If like Stef you’re using a local branch per JIRA issue, you might want the following features:
- Make all commits in that branch include the JIRA issue name and description.
- The ability to start a branch for a JIRA issue which would mark the issue as In Progress.
- The ability to merge a branch for a JIRA issue which would mark the issue as Fixed.
This can all be automated and we describe how to set this up.
You need to Administer JIRA and allow it to Accept remote API calls.
Then you will probably want to create a special user with very limited permissions, let’s say “cli-api” (or “cli-api-stef” if you want one API user per user), in a new group called “api-users”.

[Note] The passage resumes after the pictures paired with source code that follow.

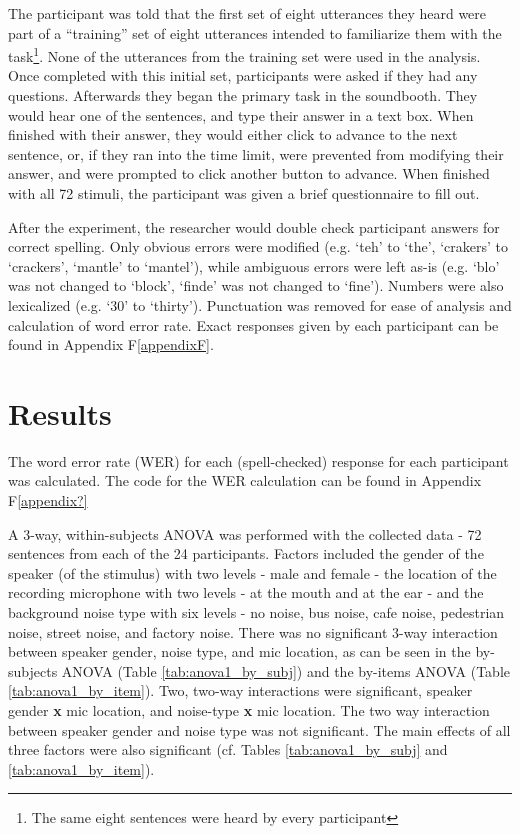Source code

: \documentclass[dissertation,copyright]{uathesis}
\begin{document}
The participant was told that the first set of eight utterances they heard were part of a ``training'' set of eight utterances intended to familiarize them with the task\footnote{The same eight sentences were heard by every participant}.  None of the utterances from the training set were used in the analysis.  Once completed with this initial set, participants were asked if they had any questions.  Afterwards they began the primary task in the soundbooth.  They would hear one of the sentences, and type their answer in a text box.  When finished with their answer, they would either click to advance to the next sentence, or, if they ran into the time limit, were prevented from modifying their answer, and were prompted to click another button to advance.  When finished with all 72 stimuli, the participant was given a brief questionnaire to fill out.  

After the experiment, the researcher would double check participant answers for correct spelling.  Only obvious errors were modified (e.g. `teh' to `the', `crakers' to `crackers', `mantle' to `mantel'), while ambiguous errors were left as-is (e.g. `blo' was not changed to `block', `finde' was not changed to `fine').  Numbers were also lexicalized (e.g. `30' to `thirty').  Punctuation was removed for ease of analysis and calculation of word error rate.  Exact responses given by each participant can be found in Appendix F\ref{appendixF}.


\section{Results}
\label{ch4:results}



The word error rate (WER) for each (spell-checked) response for each participant was calculated. The code for the WER calculation can be found in Appendix F\ref{appendix?}

A 3-way, within-subjects ANOVA was performed with the collected data - 72 sentences from each of the 24 participants. Factors included the gender of the speaker (of the stimulus) with two levels - male and female - the location of the recording microphone with two levels - at the mouth and at the ear - and the background noise type with six levels - no noise, bus noise, cafe noise, pedestrian noise, street noise, and factory noise.  There was no significant 3-way interaction between speaker gender, noise type, and mic location, as can be seen in the by-subjects ANOVA (Table \ref{tab:anova1_by_subj}) and the by-items ANOVA (Table \ref{tab:anova1_by_item}). Two, two-way interactions were significant, speaker gender \textbf{x} mic location, and noise-type \textbf{x} mic location. The two way interaction between speaker gender and noise type was not significant.  The main effects of all three factors were also significant (cf. Tables \ref{tab:anova1_by_subj} and \ref{tab:anova1_by_item}).
\end{document}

Next, edit the “Permission Scheme” of the project you want to allow access to, and grant the following permissions to the “api-users”
group:
Permission Name | What for |
---|---|
Browse Projects | Required for everything |
Assign Issues | Required for starting and merging branches |
Resolve Issue | Required for starting and merging branches |
On the JIRA side you’re all set.
Download it (the “Download Binary” link at the bottom), and save it somewhere appropriate on your system.
You now need to tell our tools how to connect to JIRA:
# Run this INSIDE your project (or make it --global if you prefer)
$ git config jira.cli ~/bin/jira-cli-2.4.0/jira.sh
$ git config jira.user cli-api
$ git config jira.password secret
$ git config jira.server https://jira.lunatech.com/jira
Download the custom hook and install it in your project at .git/hooks/prepare-commit-msg
.
Download git-jirabranch and git-jirafix and put them somewhere on your path, so that git picks them up as git extensions.
$ git jirabranch FOO-23
This will do the following:
- Create a branch called FOO-23
- Switch to the new branch
- Mark the FOO-23 issue as in progress
- Add a comment to FOO-23 saying you started working on it
$ echo "new" > new-file
$ git commit new-file
Your message will start with those lines:
# [FOO-23]: Do tons of fixes
# [jira]
# View this issue at https://jira.lunatech.com/jira/browse/FOO-23
# ...The usual git commit message follows...
Note: While it is slightly inconvenient to start the JIRA line with a comment, it is necessary because it allows you to cancel the commit by exiting without saving. If we had started the commit file with a non-commented line, git would still commit the file if you left the commit message unedited because it would contain a non-commented line. This is not what users expect, so you have to manually uncomment the JIRA line on every commit if you want to keep it in the commit message, but this is quite acceptable.
You can override the start line of the commit messages with the jira.commit.template
config:
# Run this INSIDE your project (or make it --global if you prefer)
$ git config jira.commit.template '%i: %t'
The default template is [%i]: %t
but you can set it to anything, and %i
will be replaced with the issue key, and %t
with the issue title.
If the hook fails to connect to JIRA, or the issue does not exist or if you forgot to configure the hook with git config
, you will get a comment in the commit file warning you about it.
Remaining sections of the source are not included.